WHAT TO PRODUCE: Nothing but the text should be carried over: reproduce all the data exactly and leave out every image.

RECORD EXCERPTS:

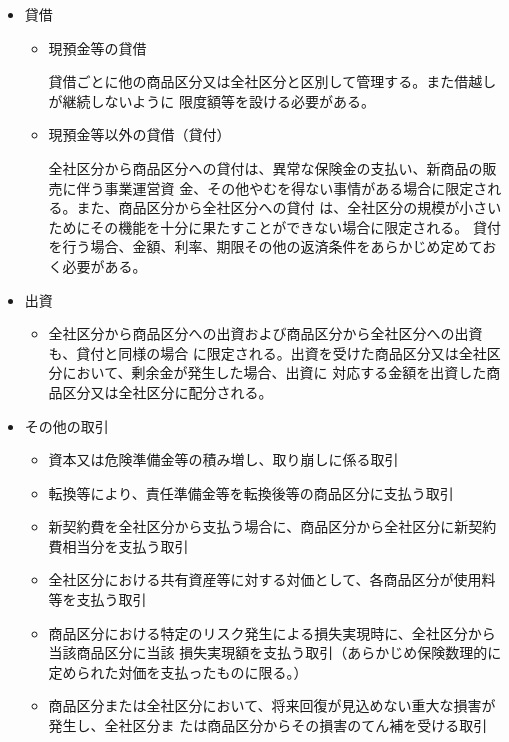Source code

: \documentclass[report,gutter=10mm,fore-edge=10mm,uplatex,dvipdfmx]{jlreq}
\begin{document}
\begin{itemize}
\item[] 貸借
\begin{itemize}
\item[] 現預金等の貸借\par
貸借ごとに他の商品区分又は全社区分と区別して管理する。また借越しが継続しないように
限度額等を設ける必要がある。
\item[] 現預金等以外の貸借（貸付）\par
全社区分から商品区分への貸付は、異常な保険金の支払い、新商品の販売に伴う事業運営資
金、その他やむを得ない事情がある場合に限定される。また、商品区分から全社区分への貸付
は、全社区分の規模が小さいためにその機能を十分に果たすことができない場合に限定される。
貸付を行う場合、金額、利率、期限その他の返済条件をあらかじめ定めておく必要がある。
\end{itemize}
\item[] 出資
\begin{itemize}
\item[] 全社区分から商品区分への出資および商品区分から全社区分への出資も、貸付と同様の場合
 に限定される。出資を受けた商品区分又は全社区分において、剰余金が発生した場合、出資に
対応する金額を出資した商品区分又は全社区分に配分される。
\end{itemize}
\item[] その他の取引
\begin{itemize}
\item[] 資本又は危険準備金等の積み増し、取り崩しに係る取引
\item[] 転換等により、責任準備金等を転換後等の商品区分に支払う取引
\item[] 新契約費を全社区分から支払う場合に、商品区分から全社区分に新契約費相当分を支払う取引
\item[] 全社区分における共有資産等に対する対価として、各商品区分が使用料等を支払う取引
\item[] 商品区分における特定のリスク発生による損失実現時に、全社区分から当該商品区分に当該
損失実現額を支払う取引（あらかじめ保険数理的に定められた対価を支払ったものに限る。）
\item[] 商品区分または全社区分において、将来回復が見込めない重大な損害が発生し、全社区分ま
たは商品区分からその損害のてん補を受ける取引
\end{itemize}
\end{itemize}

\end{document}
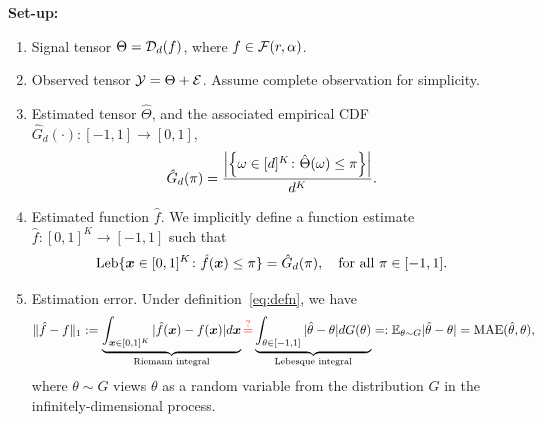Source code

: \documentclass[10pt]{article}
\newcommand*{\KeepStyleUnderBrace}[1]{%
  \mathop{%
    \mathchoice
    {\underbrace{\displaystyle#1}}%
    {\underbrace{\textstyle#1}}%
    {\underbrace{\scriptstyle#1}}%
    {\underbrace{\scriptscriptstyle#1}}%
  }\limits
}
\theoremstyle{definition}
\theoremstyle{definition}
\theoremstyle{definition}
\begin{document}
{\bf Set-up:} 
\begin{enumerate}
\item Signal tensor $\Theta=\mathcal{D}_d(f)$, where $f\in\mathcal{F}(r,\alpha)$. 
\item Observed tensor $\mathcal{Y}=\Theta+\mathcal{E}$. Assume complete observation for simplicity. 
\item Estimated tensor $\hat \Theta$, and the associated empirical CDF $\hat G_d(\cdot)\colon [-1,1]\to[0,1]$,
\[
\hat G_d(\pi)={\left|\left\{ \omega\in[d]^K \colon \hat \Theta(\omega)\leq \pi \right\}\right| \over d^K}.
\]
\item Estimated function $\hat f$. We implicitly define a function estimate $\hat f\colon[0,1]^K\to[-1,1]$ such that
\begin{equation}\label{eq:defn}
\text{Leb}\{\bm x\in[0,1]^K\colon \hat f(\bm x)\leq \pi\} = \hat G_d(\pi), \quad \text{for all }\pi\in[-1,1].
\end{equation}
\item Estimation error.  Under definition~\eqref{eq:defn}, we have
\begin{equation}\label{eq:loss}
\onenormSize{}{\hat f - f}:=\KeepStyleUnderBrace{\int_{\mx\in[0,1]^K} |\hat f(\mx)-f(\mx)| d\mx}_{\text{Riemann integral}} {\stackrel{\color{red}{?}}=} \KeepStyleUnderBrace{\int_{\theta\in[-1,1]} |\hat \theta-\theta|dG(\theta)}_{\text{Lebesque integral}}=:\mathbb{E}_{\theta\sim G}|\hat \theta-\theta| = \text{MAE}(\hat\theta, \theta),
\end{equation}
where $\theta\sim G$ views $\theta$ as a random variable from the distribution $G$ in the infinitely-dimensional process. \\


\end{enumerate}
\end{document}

EXERCISE SOLUTION:
Source code

: \documentclass[report,gutter=10mm,fore-edge=10mm,uplatex,dvipdfmx]{jlreq}
\begin{document}
\begin{itemize}
\item[] 貸借
\begin{itemize}
\item[] 現預金等の貸借\par
貸借ごとに他の商品区分又は全社区分と区別して管理する。また借越しが継続しないように
限度額等を設ける必要がある。
\item[] 現預金等以外の貸借（貸付）\par
全社区分から商品区分への貸付は、異常な保険金の支払い、新商品の販売に伴う事業運営資
金、その他やむを得ない事情がある場合に限定される。また、商品区分から全社区分への貸付
は、全社区分の規模が小さいためにその機能を十分に果たすことができない場合に限定される。
貸付を行う場合、金額、利率、期限その他の返済条件をあらかじめ定めておく必要がある。
\end{itemize}
\item[] 出資
\begin{itemize}
\item[] 全社区分から商品区分への出資および商品区分から全社区分への出資も、貸付と同様の場合
 に限定される。出資を受けた商品区分又は全社区分において、剰余金が発生した場合、出資に
対応する金額を出資した商品区分又は全社区分に配分される。
\end{itemize}
\item[] その他の取引
\begin{itemize}
\item[] 資本又は危険準備金等の積み増し、取り崩しに係る取引
\item[] 転換等により、責任準備金等を転換後等の商品区分に支払う取引
\item[] 新契約費を全社区分から支払う場合に、商品区分から全社区分に新契約費相当分を支払う取引
\item[] 全社区分における共有資産等に対する対価として、各商品区分が使用料等を支払う取引
\item[] 商品区分における特定のリスク発生による損失実現時に、全社区分から当該商品区分に当該
損失実現額を支払う取引（あらかじめ保険数理的に定められた対価を支払ったものに限る。）
\item[] 商品区分または全社区分において、将来回復が見込めない重大な損害が発生し、全社区分ま
たは商品区分からその損害のてん補を受ける取引
\end{itemize}
\end{itemize}

\end{document}
Source code

: \documentclass[10pt]{article}
\newcommand*{\KeepStyleUnderBrace}[1]{%
  \mathop{%
    \mathchoice
    {\underbrace{\displaystyle#1}}%
    {\underbrace{\textstyle#1}}%
    {\underbrace{\scriptstyle#1}}%
    {\underbrace{\scriptscriptstyle#1}}%
  }\limits
}
\theoremstyle{definition}
\theoremstyle{definition}
\theoremstyle{definition}
\begin{document}
{\bf Set-up:} 
\begin{enumerate}
\item Signal tensor $\Theta=\mathcal{D}_d(f)$, where $f\in\mathcal{F}(r,\alpha)$. 
\item Observed tensor $\mathcal{Y}=\Theta+\mathcal{E}$. Assume complete observation for simplicity. 
\item Estimated tensor $\hat \Theta$, and the associated empirical CDF $\hat G_d(\cdot)\colon [-1,1]\to[0,1]$,
\[
\hat G_d(\pi)={\left|\left\{ \omega\in[d]^K \colon \hat \Theta(\omega)\leq \pi \right\}\right| \over d^K}.
\]
\item Estimated function $\hat f$. We implicitly define a function estimate $\hat f\colon[0,1]^K\to[-1,1]$ such that
\begin{equation}\label{eq:defn}
\text{Leb}\{\bm x\in[0,1]^K\colon \hat f(\bm x)\leq \pi\} = \hat G_d(\pi), \quad \text{for all }\pi\in[-1,1].
\end{equation}
\item Estimation error.  Under definition~\eqref{eq:defn}, we have
\begin{equation}\label{eq:loss}
\onenormSize{}{\hat f - f}:=\KeepStyleUnderBrace{\int_{\mx\in[0,1]^K} |\hat f(\mx)-f(\mx)| d\mx}_{\text{Riemann integral}} {\stackrel{\color{red}{?}}=} \KeepStyleUnderBrace{\int_{\theta\in[-1,1]} |\hat \theta-\theta|dG(\theta)}_{\text{Lebesque integral}}=:\mathbb{E}_{\theta\sim G}|\hat \theta-\theta| = \text{MAE}(\hat\theta, \theta),
\end{equation}
where $\theta\sim G$ views $\theta$ as a random variable from the distribution $G$ in the infinitely-dimensional process. \\


\end{enumerate}
\end{document}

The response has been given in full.